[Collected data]
------------------------------------------------------------------------

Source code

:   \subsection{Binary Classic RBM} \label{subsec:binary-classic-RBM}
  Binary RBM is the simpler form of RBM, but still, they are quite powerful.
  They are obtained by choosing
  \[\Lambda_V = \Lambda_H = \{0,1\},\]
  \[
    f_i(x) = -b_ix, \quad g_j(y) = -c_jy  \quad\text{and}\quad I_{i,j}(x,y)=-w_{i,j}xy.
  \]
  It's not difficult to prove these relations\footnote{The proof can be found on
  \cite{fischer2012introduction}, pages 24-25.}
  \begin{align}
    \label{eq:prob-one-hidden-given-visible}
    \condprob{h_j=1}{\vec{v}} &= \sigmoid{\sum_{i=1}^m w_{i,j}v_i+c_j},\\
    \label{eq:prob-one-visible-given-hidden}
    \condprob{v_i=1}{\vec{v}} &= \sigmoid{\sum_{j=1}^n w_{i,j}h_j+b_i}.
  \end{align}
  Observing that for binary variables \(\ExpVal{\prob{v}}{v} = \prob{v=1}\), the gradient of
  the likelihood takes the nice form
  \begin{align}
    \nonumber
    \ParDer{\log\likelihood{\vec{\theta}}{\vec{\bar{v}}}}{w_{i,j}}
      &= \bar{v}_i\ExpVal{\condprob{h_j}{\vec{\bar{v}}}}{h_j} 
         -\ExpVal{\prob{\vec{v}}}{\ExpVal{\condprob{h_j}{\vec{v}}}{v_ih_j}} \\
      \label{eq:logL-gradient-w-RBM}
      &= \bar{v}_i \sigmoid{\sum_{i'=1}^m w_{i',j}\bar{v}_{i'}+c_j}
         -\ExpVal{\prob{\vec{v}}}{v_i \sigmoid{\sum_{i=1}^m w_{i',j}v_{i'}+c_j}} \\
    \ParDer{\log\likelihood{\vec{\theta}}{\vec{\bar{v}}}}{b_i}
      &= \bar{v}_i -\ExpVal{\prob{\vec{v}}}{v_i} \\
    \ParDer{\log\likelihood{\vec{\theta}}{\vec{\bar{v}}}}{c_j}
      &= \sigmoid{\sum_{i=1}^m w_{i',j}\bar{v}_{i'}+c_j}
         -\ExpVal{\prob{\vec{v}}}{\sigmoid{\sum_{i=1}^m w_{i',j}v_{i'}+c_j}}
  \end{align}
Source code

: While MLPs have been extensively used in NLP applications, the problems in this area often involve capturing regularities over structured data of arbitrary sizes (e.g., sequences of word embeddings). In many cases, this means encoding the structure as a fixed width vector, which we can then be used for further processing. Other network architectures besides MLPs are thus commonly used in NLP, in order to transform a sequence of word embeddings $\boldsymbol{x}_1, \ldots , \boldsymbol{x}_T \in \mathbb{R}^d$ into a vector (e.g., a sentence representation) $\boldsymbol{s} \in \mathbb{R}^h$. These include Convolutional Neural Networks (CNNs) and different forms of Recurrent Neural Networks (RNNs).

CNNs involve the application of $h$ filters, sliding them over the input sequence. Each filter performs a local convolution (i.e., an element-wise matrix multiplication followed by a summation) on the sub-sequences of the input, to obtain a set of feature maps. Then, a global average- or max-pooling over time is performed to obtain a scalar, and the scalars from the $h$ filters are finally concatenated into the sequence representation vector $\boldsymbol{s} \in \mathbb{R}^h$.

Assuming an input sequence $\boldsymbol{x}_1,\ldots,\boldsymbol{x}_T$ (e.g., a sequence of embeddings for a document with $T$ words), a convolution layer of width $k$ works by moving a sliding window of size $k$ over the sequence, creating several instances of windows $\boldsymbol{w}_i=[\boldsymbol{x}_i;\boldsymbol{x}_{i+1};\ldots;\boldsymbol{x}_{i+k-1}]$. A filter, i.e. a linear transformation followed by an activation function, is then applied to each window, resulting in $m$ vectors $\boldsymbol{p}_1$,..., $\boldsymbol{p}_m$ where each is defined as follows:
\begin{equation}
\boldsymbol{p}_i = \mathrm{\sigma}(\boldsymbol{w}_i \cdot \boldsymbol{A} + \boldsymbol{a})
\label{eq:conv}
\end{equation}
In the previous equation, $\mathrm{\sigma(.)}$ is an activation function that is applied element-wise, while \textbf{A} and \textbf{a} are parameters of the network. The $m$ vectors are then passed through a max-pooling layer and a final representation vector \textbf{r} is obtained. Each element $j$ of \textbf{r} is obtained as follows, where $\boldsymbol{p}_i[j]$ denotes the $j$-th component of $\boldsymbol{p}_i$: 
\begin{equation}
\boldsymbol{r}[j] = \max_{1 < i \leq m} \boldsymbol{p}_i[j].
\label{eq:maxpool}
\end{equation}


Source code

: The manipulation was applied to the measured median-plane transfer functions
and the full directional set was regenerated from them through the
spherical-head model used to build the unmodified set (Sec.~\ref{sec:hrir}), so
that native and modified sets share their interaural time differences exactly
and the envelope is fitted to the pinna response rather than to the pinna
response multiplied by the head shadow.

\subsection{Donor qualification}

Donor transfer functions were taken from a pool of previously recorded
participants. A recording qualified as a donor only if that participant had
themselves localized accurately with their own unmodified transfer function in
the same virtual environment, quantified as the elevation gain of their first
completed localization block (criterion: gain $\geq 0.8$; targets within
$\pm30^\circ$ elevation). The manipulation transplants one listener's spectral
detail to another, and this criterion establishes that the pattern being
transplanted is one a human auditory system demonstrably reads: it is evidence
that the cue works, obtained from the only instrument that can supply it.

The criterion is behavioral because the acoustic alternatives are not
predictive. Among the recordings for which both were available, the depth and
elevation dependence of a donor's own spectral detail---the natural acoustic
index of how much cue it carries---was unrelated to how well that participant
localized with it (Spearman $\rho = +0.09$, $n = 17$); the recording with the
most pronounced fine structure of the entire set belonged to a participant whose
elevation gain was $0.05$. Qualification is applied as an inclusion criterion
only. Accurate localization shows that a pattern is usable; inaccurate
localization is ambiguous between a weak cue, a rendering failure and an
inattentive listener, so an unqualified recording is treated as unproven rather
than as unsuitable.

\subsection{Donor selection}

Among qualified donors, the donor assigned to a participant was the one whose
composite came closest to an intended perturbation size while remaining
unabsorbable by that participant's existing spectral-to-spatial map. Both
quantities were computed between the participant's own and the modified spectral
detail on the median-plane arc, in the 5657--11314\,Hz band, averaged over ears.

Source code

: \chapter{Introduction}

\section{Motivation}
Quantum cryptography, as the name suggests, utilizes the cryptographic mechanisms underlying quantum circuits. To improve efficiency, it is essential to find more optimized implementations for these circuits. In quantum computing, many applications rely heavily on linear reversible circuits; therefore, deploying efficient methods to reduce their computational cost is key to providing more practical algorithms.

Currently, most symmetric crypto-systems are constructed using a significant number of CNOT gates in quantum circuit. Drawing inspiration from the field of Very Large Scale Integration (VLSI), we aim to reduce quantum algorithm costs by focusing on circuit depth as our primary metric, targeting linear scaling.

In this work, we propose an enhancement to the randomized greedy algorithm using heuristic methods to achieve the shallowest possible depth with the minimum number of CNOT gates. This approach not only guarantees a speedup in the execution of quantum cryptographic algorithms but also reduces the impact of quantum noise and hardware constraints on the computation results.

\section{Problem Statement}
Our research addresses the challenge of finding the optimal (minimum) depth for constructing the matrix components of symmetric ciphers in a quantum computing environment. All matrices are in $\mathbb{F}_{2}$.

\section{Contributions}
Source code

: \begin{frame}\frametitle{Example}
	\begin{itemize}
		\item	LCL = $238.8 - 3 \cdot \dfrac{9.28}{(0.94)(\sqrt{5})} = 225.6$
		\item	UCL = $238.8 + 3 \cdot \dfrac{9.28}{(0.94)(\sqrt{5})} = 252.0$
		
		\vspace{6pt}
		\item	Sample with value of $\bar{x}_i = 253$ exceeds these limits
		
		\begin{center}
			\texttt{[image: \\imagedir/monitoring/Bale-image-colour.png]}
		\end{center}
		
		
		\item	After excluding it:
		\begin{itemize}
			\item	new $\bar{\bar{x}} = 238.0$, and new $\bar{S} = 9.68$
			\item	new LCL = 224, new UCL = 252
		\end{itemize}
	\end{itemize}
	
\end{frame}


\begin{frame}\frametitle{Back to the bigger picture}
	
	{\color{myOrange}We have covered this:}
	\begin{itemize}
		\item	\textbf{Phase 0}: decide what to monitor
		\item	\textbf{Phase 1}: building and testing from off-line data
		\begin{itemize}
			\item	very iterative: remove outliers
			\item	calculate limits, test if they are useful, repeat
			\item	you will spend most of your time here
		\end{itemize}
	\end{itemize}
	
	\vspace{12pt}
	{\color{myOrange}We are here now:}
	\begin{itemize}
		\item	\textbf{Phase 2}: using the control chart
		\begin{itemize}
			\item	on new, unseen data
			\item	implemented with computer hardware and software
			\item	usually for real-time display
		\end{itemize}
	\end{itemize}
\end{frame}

------------------------------------------------------------------------

__Try it__: Give an exact copy of the lines above, from the top of the records to the line that contains "It's not difficult", taking in both ends.

__Written answer__:
Source code

:   \subsection{Binary Classic RBM} \label{subsec:binary-classic-RBM}
  Binary RBM is the simpler form of RBM, but still, they are quite powerful.
  They are obtained by choosing
  \[\Lambda_V = \Lambda_H = \{0,1\},\]
  \[
    f_i(x) = -b_ix, \quad g_j(y) = -c_jy  \quad\text{and}\quad I_{i,j}(x,y)=-w_{i,j}xy.
  \]
  It's not difficult to prove these relations\footnote{The proof can be found on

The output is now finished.